Formal Verification of ERC20 Contracts

Posted on August 15th, 2018 by Brian Marick, Daejun Park

Runtime Verification Inc provides Formal Smart Contract Verification services.

The previous post explained the overall process of formally verifying a smart contract. It wasn't enough, though, to let you imagine what you'd work with as you did the work. This post expands on the previous one using the recent experience of one of us (Park), who verified several implementations of the ERC-20 standard written to run on the Ethereum Virtual Machine (EVM).

The last post used the following picture to summarize all the pieces of the proving workflow. A contract is formalized in a specification, which is then augmented to describe the behavior of the compiled bytecodes (rather than just the original Solidity source). The bytecodes, bytecode specification, and predefined semantics of the EVM are used by the K framework (together with hints from a human) to determine if the bytecodes match the specification.

Specification for K with hints

To see all the details, including everything you'd need to redo the proofs, see our Github repository.

The proving process

Because it's hard to read the EVM bytecode assembly language, we'll start by pretending that we have a semantics for the Solidity language and show how proving would then work. That's simpler:

Simpler case of specification for K with hints

Once you understand the simpler case, we'll move on to using bytecodes.

To avoid too much detail, we'll work with the simplest ERC-20 function, totalSupply. Here's a correct implementation:

uint supply;
function totalSupply() public view returns (uint) { 
  return supply;
}

That's too simple, so we'll add a bug:

function totalSupply() public view returns (uint) { 
  if (supply == 0x1000000000000000000) {
    return 0;
  } else { 
    return supply;
  }
}

If you were testing that without knowing the source, you'd be extremely unlikely to find the bug. Let's see how to find it with K. There are four steps:

Describe the starting configuration to be verified. In our case it's when totalSupply() is called with supply having some unspecified value.
Ask K to symbolically execute the implementation on that starting configuration, producing some implementation results.
Ask K to symbolically execute the specification on the same configuration, producing one or more specification results.
Ask K to show that every implementation result is also captured by some specification result. We'll see what that means later. For now, think of it as meaning that the implementation produces all the results required by the specification, but possibly more.

Step 1: What to check

The actual input to K is a variant of XML:

<startWith>
  <k>totalSupply()</k>
  <supply>SomeSupply</supply>
</startWith>

Each tag (or cell) is defined (elsewhere) to be of some type. The k tag is code to be checked. The supply tag is an integer.
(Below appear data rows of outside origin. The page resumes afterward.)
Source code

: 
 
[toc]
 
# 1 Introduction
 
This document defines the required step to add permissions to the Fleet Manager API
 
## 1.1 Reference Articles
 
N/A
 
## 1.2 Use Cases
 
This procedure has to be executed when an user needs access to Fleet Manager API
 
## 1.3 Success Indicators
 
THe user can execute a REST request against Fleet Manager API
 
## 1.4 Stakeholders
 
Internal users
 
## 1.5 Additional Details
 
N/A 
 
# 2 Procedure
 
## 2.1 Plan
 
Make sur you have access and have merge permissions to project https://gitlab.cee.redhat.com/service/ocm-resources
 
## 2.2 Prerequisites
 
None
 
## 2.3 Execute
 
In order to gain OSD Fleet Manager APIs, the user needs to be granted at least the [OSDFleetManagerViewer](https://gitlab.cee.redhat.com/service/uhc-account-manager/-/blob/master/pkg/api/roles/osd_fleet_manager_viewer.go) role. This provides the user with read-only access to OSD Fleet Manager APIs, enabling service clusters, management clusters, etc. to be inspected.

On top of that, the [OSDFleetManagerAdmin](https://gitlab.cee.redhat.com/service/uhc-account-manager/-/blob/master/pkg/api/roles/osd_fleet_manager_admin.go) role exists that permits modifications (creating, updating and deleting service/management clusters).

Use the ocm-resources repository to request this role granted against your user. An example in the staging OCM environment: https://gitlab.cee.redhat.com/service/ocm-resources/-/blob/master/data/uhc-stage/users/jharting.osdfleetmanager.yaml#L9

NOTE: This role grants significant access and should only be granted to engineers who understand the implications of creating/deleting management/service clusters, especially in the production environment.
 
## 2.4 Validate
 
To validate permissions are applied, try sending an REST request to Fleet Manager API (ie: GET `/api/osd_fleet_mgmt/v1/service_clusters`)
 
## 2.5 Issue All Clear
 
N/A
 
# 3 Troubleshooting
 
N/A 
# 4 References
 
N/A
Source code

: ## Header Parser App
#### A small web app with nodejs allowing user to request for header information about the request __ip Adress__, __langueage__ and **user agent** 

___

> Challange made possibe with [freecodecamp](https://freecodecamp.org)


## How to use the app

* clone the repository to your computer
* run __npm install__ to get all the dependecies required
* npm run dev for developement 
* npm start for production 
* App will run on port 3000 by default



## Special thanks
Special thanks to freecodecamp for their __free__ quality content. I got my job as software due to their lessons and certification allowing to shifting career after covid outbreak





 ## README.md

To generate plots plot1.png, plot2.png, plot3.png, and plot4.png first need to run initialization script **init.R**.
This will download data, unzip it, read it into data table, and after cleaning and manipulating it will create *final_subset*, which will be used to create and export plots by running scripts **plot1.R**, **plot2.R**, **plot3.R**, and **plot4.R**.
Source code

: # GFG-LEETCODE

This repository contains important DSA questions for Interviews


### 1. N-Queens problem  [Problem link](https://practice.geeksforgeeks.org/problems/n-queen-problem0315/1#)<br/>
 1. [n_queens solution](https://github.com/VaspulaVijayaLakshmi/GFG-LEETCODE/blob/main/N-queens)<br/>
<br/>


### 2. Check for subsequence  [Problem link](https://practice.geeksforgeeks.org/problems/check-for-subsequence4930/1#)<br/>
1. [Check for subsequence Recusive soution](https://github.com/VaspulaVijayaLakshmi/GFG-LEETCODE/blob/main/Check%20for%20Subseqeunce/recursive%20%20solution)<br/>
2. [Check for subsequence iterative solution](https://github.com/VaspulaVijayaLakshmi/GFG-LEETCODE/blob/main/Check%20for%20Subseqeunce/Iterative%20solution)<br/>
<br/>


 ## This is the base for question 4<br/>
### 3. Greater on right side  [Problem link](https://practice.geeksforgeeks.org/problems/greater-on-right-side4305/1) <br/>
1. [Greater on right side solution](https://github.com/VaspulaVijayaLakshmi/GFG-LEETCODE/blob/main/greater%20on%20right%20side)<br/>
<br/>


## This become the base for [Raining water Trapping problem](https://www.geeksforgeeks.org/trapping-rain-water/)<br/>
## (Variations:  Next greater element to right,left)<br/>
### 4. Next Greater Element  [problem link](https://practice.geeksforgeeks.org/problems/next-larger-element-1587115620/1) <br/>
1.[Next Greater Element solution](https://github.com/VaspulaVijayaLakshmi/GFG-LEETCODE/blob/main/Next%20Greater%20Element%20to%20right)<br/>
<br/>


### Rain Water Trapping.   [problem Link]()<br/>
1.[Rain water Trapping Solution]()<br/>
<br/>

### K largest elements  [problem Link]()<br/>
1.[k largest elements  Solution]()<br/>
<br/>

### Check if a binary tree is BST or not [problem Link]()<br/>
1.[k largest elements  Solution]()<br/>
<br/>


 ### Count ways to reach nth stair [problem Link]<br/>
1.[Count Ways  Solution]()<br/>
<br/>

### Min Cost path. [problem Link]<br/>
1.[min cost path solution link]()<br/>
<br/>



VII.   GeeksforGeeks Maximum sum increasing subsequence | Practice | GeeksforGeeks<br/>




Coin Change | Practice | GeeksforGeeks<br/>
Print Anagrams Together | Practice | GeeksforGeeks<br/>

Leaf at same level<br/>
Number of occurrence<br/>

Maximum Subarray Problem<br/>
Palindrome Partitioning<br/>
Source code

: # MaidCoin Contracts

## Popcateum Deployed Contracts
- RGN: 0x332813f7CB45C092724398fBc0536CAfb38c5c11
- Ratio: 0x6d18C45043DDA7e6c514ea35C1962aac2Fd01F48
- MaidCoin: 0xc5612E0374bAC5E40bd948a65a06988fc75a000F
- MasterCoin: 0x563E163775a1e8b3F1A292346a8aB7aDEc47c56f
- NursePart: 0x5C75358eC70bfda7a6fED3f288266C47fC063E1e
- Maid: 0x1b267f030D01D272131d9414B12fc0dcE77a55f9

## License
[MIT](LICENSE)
The content of the supply cell is SomeSupply. The use of an arbitrary name (rather than an actual integer) means that K isn’t allowed to assume anything about the supply other than its type.

(Note: the outer tag isn't actually called startWith. The real tag contains information used for other purposes, so we thought it best to simplify here.)
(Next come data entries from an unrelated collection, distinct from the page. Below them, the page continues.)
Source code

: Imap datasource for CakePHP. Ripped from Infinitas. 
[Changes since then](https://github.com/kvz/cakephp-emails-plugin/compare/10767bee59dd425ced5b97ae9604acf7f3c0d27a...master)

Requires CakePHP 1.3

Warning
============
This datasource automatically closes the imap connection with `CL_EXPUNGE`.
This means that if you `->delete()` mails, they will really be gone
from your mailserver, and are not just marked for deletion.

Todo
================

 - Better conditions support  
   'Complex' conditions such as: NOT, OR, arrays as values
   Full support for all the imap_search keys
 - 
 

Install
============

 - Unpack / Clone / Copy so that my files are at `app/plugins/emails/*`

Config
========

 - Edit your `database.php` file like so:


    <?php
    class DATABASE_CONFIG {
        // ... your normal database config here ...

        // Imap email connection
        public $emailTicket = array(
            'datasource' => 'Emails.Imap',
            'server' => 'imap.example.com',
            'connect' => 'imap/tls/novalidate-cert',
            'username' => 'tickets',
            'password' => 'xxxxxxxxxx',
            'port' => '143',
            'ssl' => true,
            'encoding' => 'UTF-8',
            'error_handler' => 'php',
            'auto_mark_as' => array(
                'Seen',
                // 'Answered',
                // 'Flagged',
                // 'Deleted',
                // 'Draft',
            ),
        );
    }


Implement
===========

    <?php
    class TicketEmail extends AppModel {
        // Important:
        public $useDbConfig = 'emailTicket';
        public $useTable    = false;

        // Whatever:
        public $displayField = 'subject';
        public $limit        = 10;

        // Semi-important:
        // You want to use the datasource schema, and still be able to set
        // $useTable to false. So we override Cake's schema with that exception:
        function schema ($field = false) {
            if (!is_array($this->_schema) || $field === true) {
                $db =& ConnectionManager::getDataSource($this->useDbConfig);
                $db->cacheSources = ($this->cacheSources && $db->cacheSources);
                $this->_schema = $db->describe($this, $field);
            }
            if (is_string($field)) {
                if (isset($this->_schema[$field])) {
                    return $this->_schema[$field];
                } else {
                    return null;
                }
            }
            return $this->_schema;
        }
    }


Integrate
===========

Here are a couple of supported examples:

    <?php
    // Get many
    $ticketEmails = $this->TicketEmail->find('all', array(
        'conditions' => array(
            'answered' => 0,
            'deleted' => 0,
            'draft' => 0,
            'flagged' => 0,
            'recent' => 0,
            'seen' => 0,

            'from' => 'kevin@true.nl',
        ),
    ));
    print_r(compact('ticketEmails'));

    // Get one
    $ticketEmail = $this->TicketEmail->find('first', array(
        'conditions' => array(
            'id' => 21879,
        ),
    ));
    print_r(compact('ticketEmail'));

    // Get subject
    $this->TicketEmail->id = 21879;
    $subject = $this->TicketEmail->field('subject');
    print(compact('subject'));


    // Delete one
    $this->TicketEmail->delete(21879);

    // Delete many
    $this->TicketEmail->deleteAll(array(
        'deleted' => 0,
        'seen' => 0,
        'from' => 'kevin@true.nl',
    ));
Step 2: Symbolic execution

Suppose that we, as humans who know Solidity, have to evaluate the situation described with startWith. That is, we have to figure out the return value of totalSupply() and also any changes it makes to global variables (like supply).

The first step is to replace totalSupply() with its body:

if (supply == 0x1000000000000000000) {
	return 0;
} else { 
	return supply;
}

Now, we hand-execute the body, starting with line 1.

But this is a problem. startWith doesn't tell us whether supply is 0x1000000000000000000 or not. We have no choice but to compute two results, one for each of two cases:

supply == 0x1000000000000000000
supply != 0x1000000000000000000

That's why this technique is called symbolic execution: we can operate on symbols standing in for values, rather than just specific values.

Stepping through the code, we'd quickly produce these two results, written as K would:

-- then branch
<symbolicResult>
	<k> 0 </k>
	<supply> SomeSupply </supply>
</symbolicResult>
requires supply == 0x1000000000000000000

-- else branch
<symbolicResult>
	<k> SomeSupply </k>
	<supply> SomeSupply </supply>
</symbolicResult>
requires supply != 0x1000000000000000000

The difference between the two cases is whether the result is 0 or the original value of supply. The requires annotation (lines 6 and 13) describes the circumstances in which the two different results are produced. (Notice that the result is stored in the k cell. That will turn out to be important later.)

We've followed the same process as K uses, except that K works from a precise formal semantics rather than our informal understanding of Solidity.

Step 3: Executing the specification

A K specification contains a number of rules. When given the startWith configuration, K's specification executor looks for a rule that matches a k cell containing totalSupply() and a supply cell containing an arbitrary value.

It finds it here:

rule <k> totalSupply() => Total ... </k>
     <supply> Total </supply>

Notice that the specification uses Total instead of SomeSupply. The names don't matter to K; each is just a placeholder for some unknown value.

The k cell looks different than it did in startWith. There's an arrow with Total after it. After a rule matches, it fires, meaning that the left-hand side is replaced by the right:

<specResult>
  <k> Total </k>              -- This changed
  <supply> Total </supply>
</specResult>

If there were a rule that matched this new pattern, it would fire, giving us one or more new results. There happens not to be such a rule, so execution stops here.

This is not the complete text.